繁華街からそれた細い道を少し行った先にあるラブホの前が、待ち合わせ場所だった。









ホストクラブで働くようになって、まだ1年。


源氏名は、クロウ。


ポツリ ポツリと指名を受けるようになったものの、まだまだ売り上げトップ3までの道のりさえもほど遠い。

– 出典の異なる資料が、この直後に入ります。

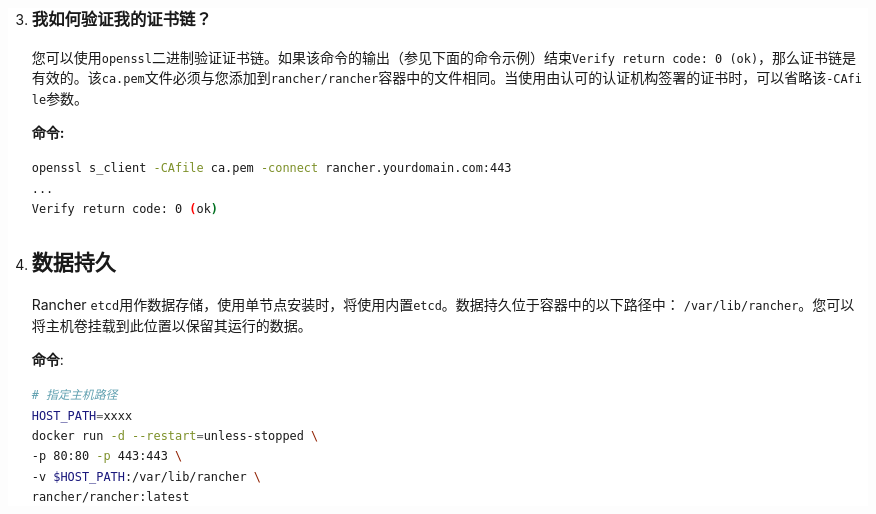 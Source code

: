 3. ### 我如何验证我的证书链？

    您可以使用`openssl`二进制验证证书链。如果该命令的输出（参见下面的命令示例）结束`Verify return code: 0 (ok)`，那么证书链是有效的。该`ca.pem`文件必须与您添加到`rancher/rancher`容器中的文件相同。当使用由认可的认证机构签署的证书时，可以省略该`-CAfile`参数。

    **命令:**

      ```bash
      openssl s_client -CAfile ca.pem -connect rancher.yourdomain.com:443
      ...
      Verify return code: 0 (ok)
      ```

4. ## 数据持久

    Rancher `etcd`用作数据存储，使用单节点安装时，将使用内置`etcd`。数据持久位于容器中的以下路径中： `/var/lib/rancher`。您可以将主机卷挂载到此位置以保留其运行的数据。

    **命令**:

      ```bash
      # 指定主机路径
      HOST_PATH=xxxx
      docker run -d --restart=unless-stopped \
      -p 80:80 -p 443:443 \
      -v $HOST_PATH:/var/lib/rancher \
      rancher/rancher:latest
      ```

時には指名もなく、一日お茶で終わる事もあったりした。






そんなある日。

ヘルプで入った客の女から、遠まわしに誘いをかけられたんだ。




「クロウ君って、若くてかっこいいから人気者でしょうね。
お昼もデートとかして忙しいでしょ?」




オレよりも全然年上、多分20代後半か30過ぎじゃないかと思う。


派手な服来た女と違って、地味で落ち着いた雰囲気の女だった。




「よくわかってんじゃん!
…って、ホントは全然ヒマだよ。
みんな見る目ないのかなぁ…なんちゃってね!」



そんなオレの冗談に、彼女はクスクスと笑ってくれた。

そしてもう一度オレの方に向き直ると、ニコニコしながらまた訊いてきた。




「じゃあ…私とデートしてくれる暇は、あるのかなぁ?」




「モチロン!
オレを選んでくれるなんて、さすがお目が高いね」




おどけたオレにクスクス笑う彼女だけど。


でもその時、目は笑っていなかった。